* DATA EXTRACT:

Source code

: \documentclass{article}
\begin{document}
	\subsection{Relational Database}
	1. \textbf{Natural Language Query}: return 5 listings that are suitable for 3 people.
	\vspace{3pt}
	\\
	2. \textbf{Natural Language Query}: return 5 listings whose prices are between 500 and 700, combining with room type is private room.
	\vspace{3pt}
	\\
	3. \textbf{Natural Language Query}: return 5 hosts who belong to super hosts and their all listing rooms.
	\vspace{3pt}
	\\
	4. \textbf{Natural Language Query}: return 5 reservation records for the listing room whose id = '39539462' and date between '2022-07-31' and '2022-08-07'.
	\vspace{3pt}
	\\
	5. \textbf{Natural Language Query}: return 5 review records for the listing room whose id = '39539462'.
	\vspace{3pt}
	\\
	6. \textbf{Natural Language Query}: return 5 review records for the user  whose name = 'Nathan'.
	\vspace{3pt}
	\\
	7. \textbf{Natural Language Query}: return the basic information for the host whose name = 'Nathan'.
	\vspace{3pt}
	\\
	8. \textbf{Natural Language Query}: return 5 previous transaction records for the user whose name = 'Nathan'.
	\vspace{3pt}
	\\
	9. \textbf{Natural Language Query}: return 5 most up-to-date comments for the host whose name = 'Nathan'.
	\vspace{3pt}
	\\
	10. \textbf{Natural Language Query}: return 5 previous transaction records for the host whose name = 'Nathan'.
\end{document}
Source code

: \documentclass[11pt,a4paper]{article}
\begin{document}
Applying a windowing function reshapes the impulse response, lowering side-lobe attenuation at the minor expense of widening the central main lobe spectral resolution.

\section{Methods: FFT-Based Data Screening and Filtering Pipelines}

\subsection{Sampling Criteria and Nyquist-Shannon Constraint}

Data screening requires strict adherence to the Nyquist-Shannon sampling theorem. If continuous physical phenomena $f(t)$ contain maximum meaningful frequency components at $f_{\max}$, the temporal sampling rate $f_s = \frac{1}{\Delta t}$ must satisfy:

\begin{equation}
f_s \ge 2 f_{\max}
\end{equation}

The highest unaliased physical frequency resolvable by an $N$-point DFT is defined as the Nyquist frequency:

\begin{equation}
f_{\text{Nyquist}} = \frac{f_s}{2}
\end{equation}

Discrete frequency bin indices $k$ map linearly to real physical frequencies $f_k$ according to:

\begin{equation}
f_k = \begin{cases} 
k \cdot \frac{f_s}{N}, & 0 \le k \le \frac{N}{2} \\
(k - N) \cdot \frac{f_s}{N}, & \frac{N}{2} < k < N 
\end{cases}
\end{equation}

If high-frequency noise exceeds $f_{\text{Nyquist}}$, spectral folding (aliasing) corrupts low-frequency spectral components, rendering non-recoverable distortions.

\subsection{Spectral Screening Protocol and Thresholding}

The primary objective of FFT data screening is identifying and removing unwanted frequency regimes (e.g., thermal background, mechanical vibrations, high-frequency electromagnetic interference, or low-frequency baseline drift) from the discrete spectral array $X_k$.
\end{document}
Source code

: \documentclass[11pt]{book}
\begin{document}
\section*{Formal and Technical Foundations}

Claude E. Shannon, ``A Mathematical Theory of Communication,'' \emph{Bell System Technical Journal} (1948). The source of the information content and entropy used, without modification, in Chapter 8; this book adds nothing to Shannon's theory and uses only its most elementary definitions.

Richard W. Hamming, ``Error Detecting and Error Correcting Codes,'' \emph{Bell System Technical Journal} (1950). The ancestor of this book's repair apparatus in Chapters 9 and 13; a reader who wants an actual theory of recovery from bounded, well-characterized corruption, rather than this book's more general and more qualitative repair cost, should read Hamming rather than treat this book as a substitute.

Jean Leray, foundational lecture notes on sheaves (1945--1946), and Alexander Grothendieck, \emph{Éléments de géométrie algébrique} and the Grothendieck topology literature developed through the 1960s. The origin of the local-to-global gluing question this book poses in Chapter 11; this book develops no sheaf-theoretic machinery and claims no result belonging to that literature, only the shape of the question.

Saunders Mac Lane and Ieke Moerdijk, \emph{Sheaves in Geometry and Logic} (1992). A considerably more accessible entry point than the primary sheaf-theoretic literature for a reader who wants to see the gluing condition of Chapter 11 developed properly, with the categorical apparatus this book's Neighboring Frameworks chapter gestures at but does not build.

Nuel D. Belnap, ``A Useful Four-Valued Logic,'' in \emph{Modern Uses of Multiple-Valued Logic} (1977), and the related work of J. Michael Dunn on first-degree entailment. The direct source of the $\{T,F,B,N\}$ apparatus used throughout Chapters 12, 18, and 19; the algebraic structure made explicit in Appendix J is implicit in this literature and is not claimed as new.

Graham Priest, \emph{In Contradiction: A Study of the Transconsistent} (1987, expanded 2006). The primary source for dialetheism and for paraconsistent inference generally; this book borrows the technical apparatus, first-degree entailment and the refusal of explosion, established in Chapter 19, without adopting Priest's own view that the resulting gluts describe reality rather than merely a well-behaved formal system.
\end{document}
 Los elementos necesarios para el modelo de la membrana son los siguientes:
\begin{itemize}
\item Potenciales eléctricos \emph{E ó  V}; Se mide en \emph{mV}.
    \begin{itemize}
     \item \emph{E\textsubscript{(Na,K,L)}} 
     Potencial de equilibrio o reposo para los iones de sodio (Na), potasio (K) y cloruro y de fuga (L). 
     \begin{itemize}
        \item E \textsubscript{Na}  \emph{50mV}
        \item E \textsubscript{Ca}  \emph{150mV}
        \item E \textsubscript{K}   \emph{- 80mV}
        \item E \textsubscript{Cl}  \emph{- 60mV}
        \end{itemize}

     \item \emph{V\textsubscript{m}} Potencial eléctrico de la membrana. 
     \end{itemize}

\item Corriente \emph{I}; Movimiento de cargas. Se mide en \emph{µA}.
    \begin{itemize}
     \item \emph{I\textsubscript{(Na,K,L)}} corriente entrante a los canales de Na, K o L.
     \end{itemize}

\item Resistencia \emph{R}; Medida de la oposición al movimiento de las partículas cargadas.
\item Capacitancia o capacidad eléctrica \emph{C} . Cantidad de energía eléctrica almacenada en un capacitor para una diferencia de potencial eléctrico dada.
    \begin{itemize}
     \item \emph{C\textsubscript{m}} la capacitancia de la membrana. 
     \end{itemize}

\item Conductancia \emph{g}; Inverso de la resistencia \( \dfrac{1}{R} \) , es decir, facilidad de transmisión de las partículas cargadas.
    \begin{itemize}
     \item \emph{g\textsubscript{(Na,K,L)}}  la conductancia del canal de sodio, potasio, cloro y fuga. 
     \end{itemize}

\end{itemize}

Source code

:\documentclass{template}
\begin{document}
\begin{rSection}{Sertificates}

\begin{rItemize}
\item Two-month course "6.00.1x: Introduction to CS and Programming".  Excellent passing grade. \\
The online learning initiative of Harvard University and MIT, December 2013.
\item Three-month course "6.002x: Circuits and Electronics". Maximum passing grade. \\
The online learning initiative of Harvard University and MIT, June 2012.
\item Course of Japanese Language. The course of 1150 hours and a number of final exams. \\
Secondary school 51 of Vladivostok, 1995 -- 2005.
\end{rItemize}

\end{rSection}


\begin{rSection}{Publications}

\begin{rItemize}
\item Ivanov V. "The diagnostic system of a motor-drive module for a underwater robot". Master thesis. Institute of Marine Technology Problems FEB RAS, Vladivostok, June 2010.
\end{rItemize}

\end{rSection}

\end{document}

* TASK TO CARRY OUT:
Go through the material above and copy each line that has the word "grade".

* ANSWER SECTION:
\item Two-month course "6.00.1x: Introduction to CS and Programming".  Excellent passing grade. \\
\item Three-month course "6.002x: Circuits and Electronics". Maximum passing grade. \\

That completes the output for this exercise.